EXERCISE REQUIREMENTS:
Only lines containing the word "distance" are needed; pull them out of the material.

SUPPLIED MATERIAL:
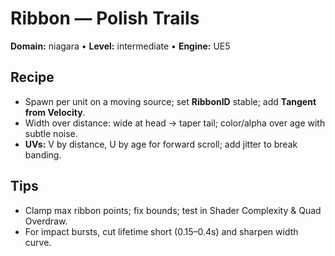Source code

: # Ribbon — Polish Trails
**Domain:** niagara • **Level:** intermediate • **Engine:** UE5
## Recipe
- Spawn per unit on a moving source; set **RibbonID** stable; add **Tangent from Velocity**.
- Width over distance: wide at head → taper tail; color/alpha over age with subtle noise.
- **UVs:** V by distance, U by age for forward scroll; add jitter to break banding.
## Tips
- Clamp max ribbon points; fix bounds; test in Shader Complexity & Quad Overdraw.
- For impact bursts, cut lifetime short (0.15–0.4s) and sharpen width curve.
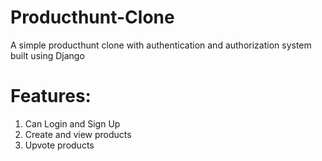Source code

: # Producthunt-Clone
A simple producthunt clone with authentication and authorization system built using Django
# Features:
1) Can Login and Sign Up
2) Create and view products
3) Upvote products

SOLUTION:
- Width over distance: wide at head → taper tail; color/alpha over age with subtle noise.
- **UVs:** V by distance, U by age for forward scroll; add jitter to break banding.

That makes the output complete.